Both before and after the guilty pleas and attendant testimony, FBI agents forwarded information developed from the intercepted communications to IRS special agents. The IRS special agents in turn disclosed the information, through channels, to IRS revenue agents. The revenue agents prepared the tax assessments on which the civil action at bar is based.

The taxpayer died, and his executor brought this action seeking a refund of wagering excise taxes already paid. The government counterclaimed, seeking the payment of additional taxes. The government introduced evidence of the intercepted communications. Absent that evidence, we would be unable to sustain the judgment given in the government’s favor.

II.

The taxpayer argues, quite correctly, that the federal wiretap statute does not authorize the use of wiretapping to investigate civil tax liability. This argument, however, ignores the undisputed fact that the wiretaps here were part of the investigation of criminal wagering activities clearly among those crimes covered by the wiretap statute. See 18 U.S.C. § 2516. We do not understand the taxpayer to contend that the criminal investigation was merely a subterfuge to enable the agents to intercept communications for the purpose of bolstering their civil tax case. Indeed, in light of the criminal convictions of the taxpayer which resulted from the same wiretaps, the taxpayer would have a very difficult time substantiating such an argument.

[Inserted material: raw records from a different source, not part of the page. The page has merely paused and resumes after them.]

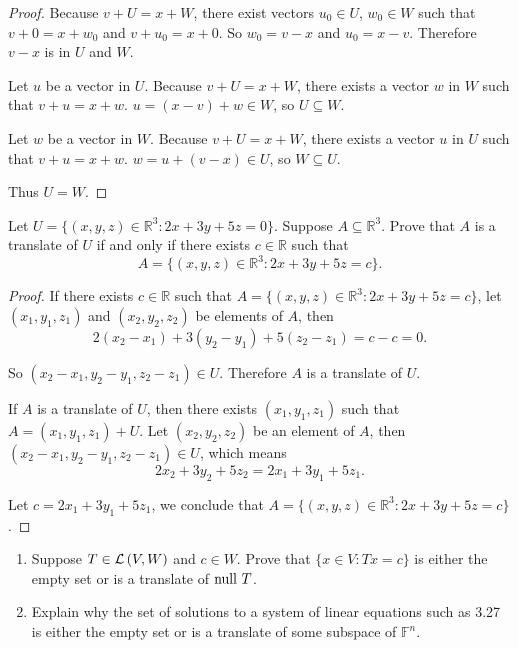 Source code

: \begin{proof}
    Because $v + U = x + W$, there exist vectors $u_{0}\in U$, $w_{0}\in W$ such that $v + 0 = x + w_{0}$ and $v + u_{0} = x + 0$. So $w_{0} = v - x$ and $u_{0} = x - v$. Therefore $v - x$ is in $U$ and $W$.

    Let $u$ be a vector in $U$. Because $v + U = x + W$, there exists a vector $w$ in $W$ such that $v + u = x + w$. $u = (x - v) + w\in W$, so $U\subseteq W$.

    Let $w$ be a vector in $W$. Because $v + U = x + W$, there exists a vector $u$ in $U$ such that $v + u = x + w$. $w = u + (v - x)\in U$, so $W\subseteq U$.

    Thus $U = W$.
\end{proof}
\newpage

\begin{exercise}
    Let $U = \{(x, y, z) \in \mathbb{R}^{3}: 2x + 3y + 5z = 0\}$. Suppose $A \subseteq \mathbb{R}^{3}$. Prove that $A$ is a translate of $U$ if and only if there exists $c\in\mathbb{R}$ such that
    \[
        A = \{ (x, y, z)\in\mathbb{R}^{3}: 2x + 3y + 5z = c \}.
    \]
\end{exercise}

\begin{proof}
    If there exists $c\in\mathbb{R}$ such that $A = \{ (x, y, z)\in\mathbb{R}^{3}: 2x + 3y + 5z = c \}$, let $(x_{1}, y_{1}, z_{1})$ and $(x_{2}, y_{2}, z_{2})$ be elements of $A$, then
    \[
        2(x_{2} - x_{1}) + 3(y_{2} - y_{1}) + 5(z_{2} - z_{1}) = c - c = 0.
    \]

    So $(x_{2} - x_{1}, y_{2} - y_{1}, z_{2} - z_{1})\in U$. Therefore $A$ is a translate of $U$.

    \bigskip
    If $A$ is a translate of $U$, then there exists $(x_{1}, y_{1}, z_{1})$ such that $A = (x_{1}, y_{1}, z_{1}) + U$. Let $(x_{2}, y_{2}, z_{2})$ be an element of $A$, then $(x_{2} - x_{1}, y_{2} - y_{1}, z_{2} - z_{1})\in U$, which means
    \[
        2x_{2} + 3y_{2} + 5z_{2} = 2x_{1} + 3y_{1} + 5z_{1}.
    \]

    Let $c = 2x_{1} + 3y_{1} + 5z_{1}$, we conclude that $A = \{ (x, y, z)\in\mathbb{R}^{3}: 2x + 3y + 5z = c \}$.
\end{proof}
\newpage

\begin{exercise}
    \begin{enumerate}[label={(\alph*)}]
        \item Suppose $T \in \mathcal{L}\left({V, W}\right)$ and $c \in W$. Prove that $\{x \in V : Tx = c\}$ is either the empty set or is a translate of $\operatorname{null}\,{T}$.
        \item Explain why the set of solutions to a system of linear equations such as 3.27 is either the empty set or is a translate of some subspace of $\mathbb{F}^{n}$.
    \end{enumerate}
\end{exercise}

The taxpayer argues further, however, that once having lawfully intercepted the telephone conversations as part of a criminal investigation, the government agents were not free to disclose the information they had obtained to IRS revenue agents. The taxpayer's argument rests on two premises: first, that the disclosures were not authorized by 18 U.S.C. § 2517, which places restrictions on the disclosure of information developed from wiretaps; and second, that the improper disclosure mandates exclusion of the evidence under 18 U.S.C. § 2515, which establishes the statutory exclusionary rule. Our analysis of the two statutory provisions makes us confident of only one conclusion: the statute is not a model of clarity. The statute provides no ready answer to the important issue of the extent to which information developed through wiretaps as part of criminal investigations can be disclosed to the Internal Revenue Service for use in civil tax proceedings. We decline to resolve the statutory ambiguities, for we find that whatever the exact scope of the statutory provisions, the evidence was properly admitted under the circumstances here.

III.

We perceive only two substantial purposes that might be pursued by preventing the admission in civil tax proceedings of evidence lawfully seized as part of a criminal investigation. First, preventing the IRS from using such information might prevent the government from using criminal investigations as a subterfuge for developing information for civil tax proceedings. As indicated above, however, in this case the government actually obtained two crim *874 inal convictions of the taxpayer; the criminal investigation was no pretext. 1 The second possible purpose of excluding the evidence would be to prevent the government’s law enforcement officers from disclosing lawfully seized evidence to Internal Revenue Service revenue agents. The rationale for such a limitation on the dissemination of lawfully seized evidence would be the privacy interest which a person retains in his or her communications even after they have been intercepted by a narrow category of government officials. But whatever the strength of that privacy interest in other circumstances, when the intercepted communications are already part of the public record of a criminal prosecution the privacy interest is weak and does not justify excluding the evidence.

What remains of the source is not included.